Madeha Al‐Kelani 1,2,, Ntandoyenkosi Buthelezi 1,2
PMCID: PMC11182784  PMID: 38887131

Abstract

Background

Fourier Transform Infrared (FTIR) spectroscopy has emerged as a powerful analytical tool in medical research, offering non‐invasive and precise examination of the molecular composition of biological samples. The primary objective of this review is to underscore the benefits of FTIR spectroscopy in medicinal research, emphasizing its ability to delineate molecular fingerprints and assist in the identification of biochemical structures and key peaks in biological samples.

Methods

This review comprehensively explores the diverse applications of FTIR spectroscopy in medical investigations, with a specific focus on its utility in analyzing tissue, cells, and hair samples. Various sources, including Google Scholar, PubMed, WorledCat and Scopus, were utilized to conduct this comprehensive literature review.

Results

Recent advancements showcase the versatility of FTIR spectroscopy in elucidating cellular and molecular processes, facilitating disease diagnostics, and enabling treatment monitoring. Notably, FTIR spectroscopy has found significant utility in clinical assessment, particularly in screening counterfeit medicines, owing to its user‐friendly operation and minimal sample preparation requirements. Furthermore, customs officials can leverage this technique for preliminary analysis of suspicious samples.

Conclusion

This review aims to bridge a gap in the literature and serve as a valuable resource for future research endeavors in FTIR spectroscopy within the medical domain. Additionally, it presents fundamental concepts of FTIR spectroscopy and spectral data interpretation, highlighting its utility as a tool for molecular analysis using Mid‐Infrared (MIR) radiation.

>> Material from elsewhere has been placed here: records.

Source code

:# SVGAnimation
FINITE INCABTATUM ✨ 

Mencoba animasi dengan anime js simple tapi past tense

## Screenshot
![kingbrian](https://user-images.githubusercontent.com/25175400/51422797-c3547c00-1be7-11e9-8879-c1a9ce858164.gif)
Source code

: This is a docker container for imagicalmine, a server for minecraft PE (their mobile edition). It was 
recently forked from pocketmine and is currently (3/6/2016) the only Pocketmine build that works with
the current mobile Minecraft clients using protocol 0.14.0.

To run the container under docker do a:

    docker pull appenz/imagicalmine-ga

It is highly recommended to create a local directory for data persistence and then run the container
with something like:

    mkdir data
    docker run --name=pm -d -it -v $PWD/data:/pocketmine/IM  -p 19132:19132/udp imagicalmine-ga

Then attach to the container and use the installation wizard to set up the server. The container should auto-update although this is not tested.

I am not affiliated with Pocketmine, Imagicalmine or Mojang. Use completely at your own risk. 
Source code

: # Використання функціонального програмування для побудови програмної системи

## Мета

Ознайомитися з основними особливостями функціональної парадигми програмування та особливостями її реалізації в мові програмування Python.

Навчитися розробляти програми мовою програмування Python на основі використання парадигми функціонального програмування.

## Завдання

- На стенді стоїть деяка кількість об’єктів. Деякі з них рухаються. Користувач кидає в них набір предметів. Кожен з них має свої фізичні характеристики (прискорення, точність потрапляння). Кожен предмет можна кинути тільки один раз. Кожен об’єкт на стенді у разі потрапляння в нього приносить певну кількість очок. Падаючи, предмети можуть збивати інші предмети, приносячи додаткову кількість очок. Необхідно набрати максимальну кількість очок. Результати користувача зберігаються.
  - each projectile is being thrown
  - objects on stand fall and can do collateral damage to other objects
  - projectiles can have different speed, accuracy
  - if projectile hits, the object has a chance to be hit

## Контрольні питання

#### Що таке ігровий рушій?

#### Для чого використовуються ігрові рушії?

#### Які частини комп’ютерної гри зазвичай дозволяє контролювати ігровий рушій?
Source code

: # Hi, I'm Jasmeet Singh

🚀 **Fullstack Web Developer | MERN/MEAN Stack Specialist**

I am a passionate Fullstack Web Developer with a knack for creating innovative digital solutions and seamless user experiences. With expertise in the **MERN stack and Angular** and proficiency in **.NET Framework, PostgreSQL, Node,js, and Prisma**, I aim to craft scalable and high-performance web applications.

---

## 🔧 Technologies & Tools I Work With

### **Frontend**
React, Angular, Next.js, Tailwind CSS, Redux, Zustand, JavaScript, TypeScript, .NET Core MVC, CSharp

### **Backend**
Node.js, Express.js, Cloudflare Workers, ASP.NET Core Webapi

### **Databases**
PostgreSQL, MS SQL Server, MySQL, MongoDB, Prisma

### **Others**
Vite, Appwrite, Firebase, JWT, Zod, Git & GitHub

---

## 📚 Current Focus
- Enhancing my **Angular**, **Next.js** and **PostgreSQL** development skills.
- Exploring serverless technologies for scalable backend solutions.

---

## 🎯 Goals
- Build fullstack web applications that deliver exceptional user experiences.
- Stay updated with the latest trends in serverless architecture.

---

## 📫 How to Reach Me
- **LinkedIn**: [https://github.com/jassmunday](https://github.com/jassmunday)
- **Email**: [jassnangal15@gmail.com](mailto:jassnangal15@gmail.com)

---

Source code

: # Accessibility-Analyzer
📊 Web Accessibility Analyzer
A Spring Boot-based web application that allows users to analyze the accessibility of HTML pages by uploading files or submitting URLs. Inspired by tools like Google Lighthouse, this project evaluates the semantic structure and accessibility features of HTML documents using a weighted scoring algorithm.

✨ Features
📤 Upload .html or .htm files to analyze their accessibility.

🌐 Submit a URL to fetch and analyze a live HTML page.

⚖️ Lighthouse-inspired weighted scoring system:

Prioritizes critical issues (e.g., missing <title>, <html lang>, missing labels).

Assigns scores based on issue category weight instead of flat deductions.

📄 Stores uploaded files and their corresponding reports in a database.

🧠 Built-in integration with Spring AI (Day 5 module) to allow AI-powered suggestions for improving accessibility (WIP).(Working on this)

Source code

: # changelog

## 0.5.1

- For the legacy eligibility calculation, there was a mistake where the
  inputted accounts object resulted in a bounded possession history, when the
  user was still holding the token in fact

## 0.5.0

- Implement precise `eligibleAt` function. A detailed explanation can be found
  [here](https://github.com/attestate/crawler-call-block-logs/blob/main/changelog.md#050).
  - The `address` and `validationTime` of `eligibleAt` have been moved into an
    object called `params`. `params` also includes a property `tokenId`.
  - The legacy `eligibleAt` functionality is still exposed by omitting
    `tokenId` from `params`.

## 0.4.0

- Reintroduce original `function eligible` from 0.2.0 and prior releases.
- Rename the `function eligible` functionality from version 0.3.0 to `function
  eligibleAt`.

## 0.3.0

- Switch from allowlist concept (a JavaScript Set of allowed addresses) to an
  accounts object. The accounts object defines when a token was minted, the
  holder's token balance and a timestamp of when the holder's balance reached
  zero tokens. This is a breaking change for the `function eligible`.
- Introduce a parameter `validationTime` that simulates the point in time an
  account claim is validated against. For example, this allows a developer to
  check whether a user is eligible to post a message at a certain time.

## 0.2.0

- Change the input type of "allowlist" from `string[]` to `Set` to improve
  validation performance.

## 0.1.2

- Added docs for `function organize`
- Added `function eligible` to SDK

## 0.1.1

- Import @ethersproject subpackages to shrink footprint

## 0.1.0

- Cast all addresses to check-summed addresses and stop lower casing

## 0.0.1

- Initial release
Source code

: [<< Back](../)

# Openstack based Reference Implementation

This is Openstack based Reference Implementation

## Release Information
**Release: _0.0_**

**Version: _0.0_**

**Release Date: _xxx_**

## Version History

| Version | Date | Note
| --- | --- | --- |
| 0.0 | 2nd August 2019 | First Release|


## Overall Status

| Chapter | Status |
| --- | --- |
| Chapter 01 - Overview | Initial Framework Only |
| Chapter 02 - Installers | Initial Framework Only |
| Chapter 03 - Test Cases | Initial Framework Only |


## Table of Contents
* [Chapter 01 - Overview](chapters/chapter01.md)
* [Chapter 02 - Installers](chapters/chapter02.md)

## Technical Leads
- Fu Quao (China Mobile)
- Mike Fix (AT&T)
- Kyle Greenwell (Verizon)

Keywords: FTIR spectroscopy, hair samples and wavenumbers, stem cells, tissue

1. INTRODUCTION

The review commences by introducing FTIR spectroscopy as a technique that measures the interaction of molecules with infrared light, providing the principles of FTIR and unique fingerprint of their molecular composition.

1.1. FTIR spectroscopy

The study of how matter emits and absorbs light and other radiation is known as spectroscopy. The procedure entails dissecting electromagnetic radiation, or light, into its element wavelengths, or a spectrum. This is capable similarly to how a prism divides light into a rainbow of colors. 1 The numerous studies demonstrating infrared (IR) spectroscopy's excellent specificity and sensitivity for disease identification and classification clearly illustrate its promise as a valuable clinical tool. 2 , 3 , 4 , 5 , 6 , 7 The development of innovative, affordable, and quick diagnostic platforms for healthcare services is always being pursued in an effort to enhance patient outcomes and lessen the enormous financial burden on healthcare facilities. 8 , 9 An Infrared (IR) spectrum suggestion which bonds have absorbed IR radiation (wavelength in the range 2500 nm—25 000 nm), together with the absorbance efficiency (intensity).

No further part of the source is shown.